RECORDS SUPPLIED:
• • • • • • •
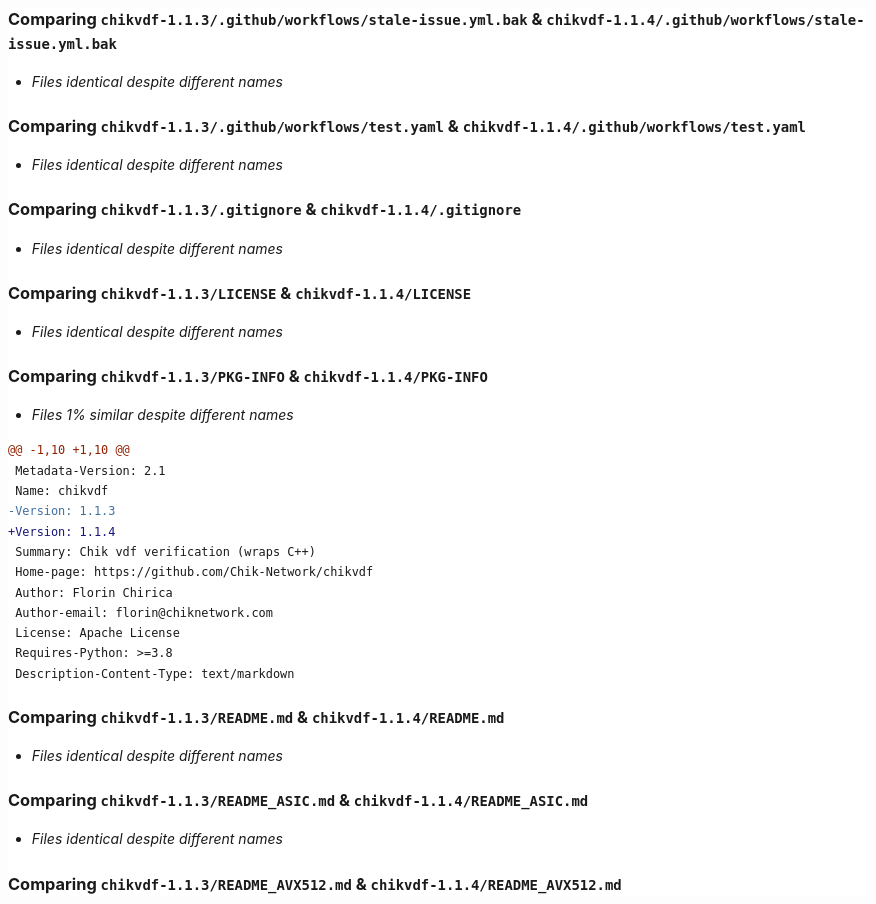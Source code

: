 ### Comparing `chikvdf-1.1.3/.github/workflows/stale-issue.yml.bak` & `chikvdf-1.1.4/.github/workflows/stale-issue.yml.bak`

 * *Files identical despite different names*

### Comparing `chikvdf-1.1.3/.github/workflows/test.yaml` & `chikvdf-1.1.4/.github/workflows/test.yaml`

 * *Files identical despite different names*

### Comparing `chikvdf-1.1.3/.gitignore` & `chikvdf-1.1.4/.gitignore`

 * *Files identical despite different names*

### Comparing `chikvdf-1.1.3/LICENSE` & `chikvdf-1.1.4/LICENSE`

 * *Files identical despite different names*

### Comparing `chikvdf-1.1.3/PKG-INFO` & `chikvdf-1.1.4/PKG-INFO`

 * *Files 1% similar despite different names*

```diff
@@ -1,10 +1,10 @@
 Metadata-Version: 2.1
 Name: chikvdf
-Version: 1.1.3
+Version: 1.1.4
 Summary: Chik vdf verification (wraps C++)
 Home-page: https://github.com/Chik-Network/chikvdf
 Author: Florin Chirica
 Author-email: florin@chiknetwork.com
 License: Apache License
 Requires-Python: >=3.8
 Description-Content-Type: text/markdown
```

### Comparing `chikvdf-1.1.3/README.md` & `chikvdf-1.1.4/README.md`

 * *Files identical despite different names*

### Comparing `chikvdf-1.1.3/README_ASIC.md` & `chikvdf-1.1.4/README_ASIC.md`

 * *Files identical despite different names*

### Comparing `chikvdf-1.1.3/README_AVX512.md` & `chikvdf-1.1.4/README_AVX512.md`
• • • • • • •
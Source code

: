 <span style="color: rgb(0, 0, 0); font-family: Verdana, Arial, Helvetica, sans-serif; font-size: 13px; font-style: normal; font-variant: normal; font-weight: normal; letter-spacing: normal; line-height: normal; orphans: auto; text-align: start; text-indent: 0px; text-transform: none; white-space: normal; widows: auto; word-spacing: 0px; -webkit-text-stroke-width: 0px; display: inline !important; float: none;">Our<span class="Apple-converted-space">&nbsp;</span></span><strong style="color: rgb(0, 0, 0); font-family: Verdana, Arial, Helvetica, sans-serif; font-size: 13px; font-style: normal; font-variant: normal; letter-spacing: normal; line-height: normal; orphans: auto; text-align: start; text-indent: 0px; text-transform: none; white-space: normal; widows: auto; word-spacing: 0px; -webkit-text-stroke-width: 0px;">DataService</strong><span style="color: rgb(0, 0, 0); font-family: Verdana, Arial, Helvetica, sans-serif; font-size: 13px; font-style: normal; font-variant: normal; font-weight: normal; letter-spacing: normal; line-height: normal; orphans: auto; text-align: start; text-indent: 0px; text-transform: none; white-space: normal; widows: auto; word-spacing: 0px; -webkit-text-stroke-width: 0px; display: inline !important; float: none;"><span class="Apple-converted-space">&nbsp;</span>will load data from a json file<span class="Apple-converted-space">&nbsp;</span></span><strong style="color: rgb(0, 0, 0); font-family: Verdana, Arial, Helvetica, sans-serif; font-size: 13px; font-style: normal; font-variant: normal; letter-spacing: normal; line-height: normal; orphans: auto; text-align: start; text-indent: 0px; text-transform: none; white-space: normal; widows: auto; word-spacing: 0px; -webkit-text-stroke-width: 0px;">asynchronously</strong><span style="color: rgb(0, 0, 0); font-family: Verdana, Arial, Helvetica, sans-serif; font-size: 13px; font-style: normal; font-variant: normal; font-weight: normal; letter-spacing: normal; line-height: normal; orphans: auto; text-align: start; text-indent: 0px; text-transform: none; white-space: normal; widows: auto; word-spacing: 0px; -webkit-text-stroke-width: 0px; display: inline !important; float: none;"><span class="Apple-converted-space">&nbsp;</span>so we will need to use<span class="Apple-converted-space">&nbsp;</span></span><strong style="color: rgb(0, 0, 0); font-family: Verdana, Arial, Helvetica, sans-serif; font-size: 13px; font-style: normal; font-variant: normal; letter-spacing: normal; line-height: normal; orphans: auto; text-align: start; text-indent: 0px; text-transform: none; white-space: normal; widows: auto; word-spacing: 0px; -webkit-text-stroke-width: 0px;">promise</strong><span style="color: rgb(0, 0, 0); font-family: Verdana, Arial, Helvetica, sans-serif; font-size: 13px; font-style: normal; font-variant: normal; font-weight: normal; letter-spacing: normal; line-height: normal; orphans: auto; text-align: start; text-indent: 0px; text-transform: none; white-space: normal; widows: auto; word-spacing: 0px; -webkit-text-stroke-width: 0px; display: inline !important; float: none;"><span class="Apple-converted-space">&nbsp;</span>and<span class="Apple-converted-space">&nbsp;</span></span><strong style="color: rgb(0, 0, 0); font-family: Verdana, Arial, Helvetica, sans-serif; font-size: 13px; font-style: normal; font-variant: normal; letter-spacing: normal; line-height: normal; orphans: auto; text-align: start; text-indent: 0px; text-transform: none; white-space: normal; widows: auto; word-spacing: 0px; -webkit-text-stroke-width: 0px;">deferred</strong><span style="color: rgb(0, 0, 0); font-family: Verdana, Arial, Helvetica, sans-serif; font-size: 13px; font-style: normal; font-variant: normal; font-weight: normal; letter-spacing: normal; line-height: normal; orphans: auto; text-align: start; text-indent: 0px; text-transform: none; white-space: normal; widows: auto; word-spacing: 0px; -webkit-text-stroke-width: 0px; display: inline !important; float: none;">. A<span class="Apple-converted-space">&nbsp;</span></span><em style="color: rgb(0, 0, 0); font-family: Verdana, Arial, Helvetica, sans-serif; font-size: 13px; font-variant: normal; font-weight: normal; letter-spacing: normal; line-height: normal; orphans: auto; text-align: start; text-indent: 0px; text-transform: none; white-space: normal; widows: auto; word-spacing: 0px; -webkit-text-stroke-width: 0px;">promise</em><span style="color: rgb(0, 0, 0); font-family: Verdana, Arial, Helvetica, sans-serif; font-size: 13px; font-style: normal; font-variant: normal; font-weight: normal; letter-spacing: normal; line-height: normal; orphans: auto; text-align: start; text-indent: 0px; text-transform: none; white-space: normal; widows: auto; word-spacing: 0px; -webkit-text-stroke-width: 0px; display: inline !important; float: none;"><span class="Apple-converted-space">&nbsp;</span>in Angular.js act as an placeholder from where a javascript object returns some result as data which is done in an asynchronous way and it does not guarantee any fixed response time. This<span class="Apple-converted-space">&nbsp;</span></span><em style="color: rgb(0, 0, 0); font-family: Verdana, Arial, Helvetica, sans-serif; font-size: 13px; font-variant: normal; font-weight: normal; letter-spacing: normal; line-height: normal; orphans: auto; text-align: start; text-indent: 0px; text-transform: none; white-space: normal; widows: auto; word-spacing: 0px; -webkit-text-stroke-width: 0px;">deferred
• • • • • • •
WHAT YOU ARE ASKED TO DO:
Scan the data above for the word "workflows", then copy every line that holds it.

ANSWER TO THE EXERCISE:
: ### Comparing `chikvdf-1.1.3/.github/workflows/stale-issue.yml.bak` & `chikvdf-1.1.4/.github/workflows/stale-issue.yml.bak`
### Comparing `chikvdf-1.1.3/.github/workflows/test.yaml` & `chikvdf-1.1.4/.github/workflows/test.yaml`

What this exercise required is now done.